We typically use this type of clause when we’ve gone to trial on a case and won and have a client that is receiving weekly benefits for something like a wage differential or permanent disability.  Typically what happens is someone in the insurance company after a year or two has gone by will contact your lawyer and ask to settle the case outright.  They don’t always do that after the trial, but eventually an underwriter comes in and wants to get the case off their books so they agree to settle for a fair amount.

When that happens, we’ll insist that the weekly benefit checks be continued until the contract is approved.   Otherwise you are likely going to lose out on a few thousand dollars while some paper pushers are dotting their I’s and crossing their T’s.  That’s their problem, not yours and you shouldn’t suffer as a result.

What’s insane about the question from this reader is that I can’t imagine any circumstance where the insurance company wouldn’t have agreed to continue TTD benefits has his attorney asked for it.  They have no leverage in this situation because if the settlement goes away, they still are paying TTD.

My guess is that the attorney didn’t want to risk losing a settlement so instead of acting in the best interests of his client, he acted in his own best interests.  Which is rather sad.



Workers' compensation benefits in Illinois after a death

A reader asked the following:

My husband was on workers compensation and after awhile died of heart attack.  The compensation for the claim settlement never came about even though he was deemed disable from work injury.  I was told that since he died the claim was closed and I was not entitled to any claim compensation.  Is that true?

I don’t claim to be the best attorney in the world, but it stuns me how many incompetent ones are out there.  This is not true.  If you have a work injury and die of unrelated causes, your estate can make a claim for a settlement.

My guess is that the lawyer who handled this case isn’t actually incompetent, but rather just not very experienced with Illinois workers’ compensation claims.
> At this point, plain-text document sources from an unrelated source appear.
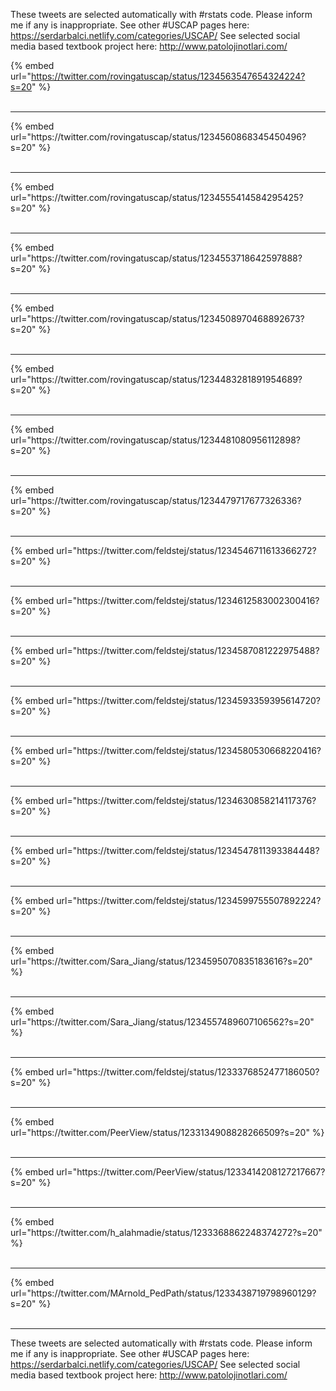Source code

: 

These tweets are selected automatically with #rstats code. Please inform me if any is inappropriate.
See other #USCAP pages here: https://serdarbalci.netlify.com/categories/USCAP/ 
See selected social media based textbook project here: http://www.patolojinotlari.com/

{% embed url="https://twitter.com/rovingatuscap/status/1234563547654324224?s=20" %}<br>
<br>
<hr>
{% embed url="https://twitter.com/rovingatuscap/status/1234560868345450496?s=20" %}<br>
<br>
<hr>
{% embed url="https://twitter.com/rovingatuscap/status/1234555414584295425?s=20" %}<br>
<br>
<hr>
{% embed url="https://twitter.com/rovingatuscap/status/1234553718642597888?s=20" %}<br>
<br>
<hr>
{% embed url="https://twitter.com/rovingatuscap/status/1234508970468892673?s=20" %}<br>
<br>
<hr>
{% embed url="https://twitter.com/rovingatuscap/status/1234483281891954689?s=20" %}<br>
<br>
<hr>
{% embed url="https://twitter.com/rovingatuscap/status/1234481080956112898?s=20" %}<br>
<br>
<hr>
{% embed url="https://twitter.com/rovingatuscap/status/1234479717677326336?s=20" %}<br>
<br>
<hr>
{% embed url="https://twitter.com/feldstej/status/1234546711613366272?s=20" %}<br>
<br>
<hr>
{% embed url="https://twitter.com/feldstej/status/1234612583002300416?s=20" %}<br>
<br>
<hr>
{% embed url="https://twitter.com/feldstej/status/1234587081222975488?s=20" %}<br>
<br>
<hr>
{% embed url="https://twitter.com/feldstej/status/1234593359395614720?s=20" %}<br>
<br>
<hr>
{% embed url="https://twitter.com/feldstej/status/1234580530668220416?s=20" %}<br>
<br>
<hr>
{% embed url="https://twitter.com/feldstej/status/1234630858214117376?s=20" %}<br>
<br>
<hr>
{% embed url="https://twitter.com/feldstej/status/1234547811393384448?s=20" %}<br>
<br>
<hr>
{% embed url="https://twitter.com/feldstej/status/1234599755507892224?s=20" %}<br>
<br>
<hr>
{% embed url="https://twitter.com/Sara_Jiang/status/1234595070835183616?s=20" %}<br>
<br>
<hr>
{% embed url="https://twitter.com/Sara_Jiang/status/1234557489607106562?s=20" %}<br>
<br>
<hr>
{% embed url="https://twitter.com/feldstej/status/1233376852477186050?s=20" %}<br>
<br>
<hr>
{% embed url="https://twitter.com/PeerView/status/1233134908828266509?s=20" %}<br>
<br>
<hr>
{% embed url="https://twitter.com/PeerView/status/1233414208127217667?s=20" %}<br>
<br>
<hr>
{% embed url="https://twitter.com/h_alahmadie/status/1233368862248374272?s=20" %}<br>
<br>
<hr>
{% embed url="https://twitter.com/MArnold_PedPath/status/1233438719798960129?s=20" %}<br>
<br>
<hr>


These tweets are selected automatically with #rstats code. Please inform me if any is inappropriate.
See other #USCAP pages here: https://serdarbalci.netlify.com/categories/USCAP/ 
See selected social media based textbook project here: http://www.patolojinotlari.com/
In some personal injury claims, if you die of unrelated causes after an accident, the case is pretty much done.  I’d bet a nickel that the lawyer here is more of an auto accident guy that a work comp guy. 

In Illinois, we attorneys are not by law allowed to call ourselves experts or specialists.  But just as you would look for a doctor that focuses on one area of medicine, you should be seeking a firm that focuses primarily on work injuries.  When you get someone that is more of a jack of all trades, that’s when trouble starts.
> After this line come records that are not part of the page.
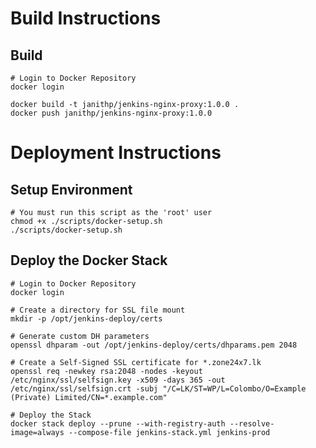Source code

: # Build Instructions

## Build
    # Login to Docker Repository
    docker login

    docker build -t janithp/jenkins-nginx-proxy:1.0.0 .
    docker push janithp/jenkins-nginx-proxy:1.0.0

# Deployment Instructions

## Setup Environment

    # You must run this script as the 'root' user
    chmod +x ./scripts/docker-setup.sh
    ./scripts/docker-setup.sh

## Deploy the Docker Stack

    # Login to Docker Repository
    docker login

    # Create a directory for SSL file mount
    mkdir -p /opt/jenkins-deploy/certs

    # Generate custom DH parameters
    openssl dhparam -out /opt/jenkins-deploy/certs/dhparams.pem 2048

    # Create a Self-Signed SSL certificate for *.zone24x7.lk
    openssl req -newkey rsa:2048 -nodes -keyout /etc/nginx/ssl/selfsign.key -x509 -days 365 -out /etc/nginx/ssl/selfsign.crt -subj "/C=LK/ST=WP/L=Colombo/O=Example (Private) Limited/CN=*.example.com"

    # Deploy the Stack
    docker stack deploy --prune --with-registry-auth --resolve-image=always --compose-file jenkins-stack.yml jenkins-prod
​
We can’t promise you a result, but we do guarantee that every lawyer in our state-wide network of attorneys has a primary focus on representing injured workers.  That, in my opinion, is the first step toward having a successful case result.  Of course they also provide great customer service which shouldn’t be that hard, but for whatever reason is for many firms.  By that I mean the lawyers I work with and recommend will return your phone calls, explain the law to you and fight to get the best result possible.
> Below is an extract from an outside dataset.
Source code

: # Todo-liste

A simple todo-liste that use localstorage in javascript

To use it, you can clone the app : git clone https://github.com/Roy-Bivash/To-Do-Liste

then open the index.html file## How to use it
When you have an attorney like this, you don’t need to worry about simple questions, such as what happens to a case when a worker dies, being answered incorrectly.

On another note, in a case like this, I’d want to know if the job injury somehow contributed to the heart attack.  Perhaps the decedent gained a ton of wait after his injury and that contributed to his death.  Perhaps the medication he was on played a role.  Maybe it was nothing, but you always want to try and overturn every stone to see what might be there.  If in fact the job accident contributed to the heart attack, his widow could be entitled to hundreds of thousands of dollars.  It all goes back to the point of getting an advocate for your case that knows what they are doing.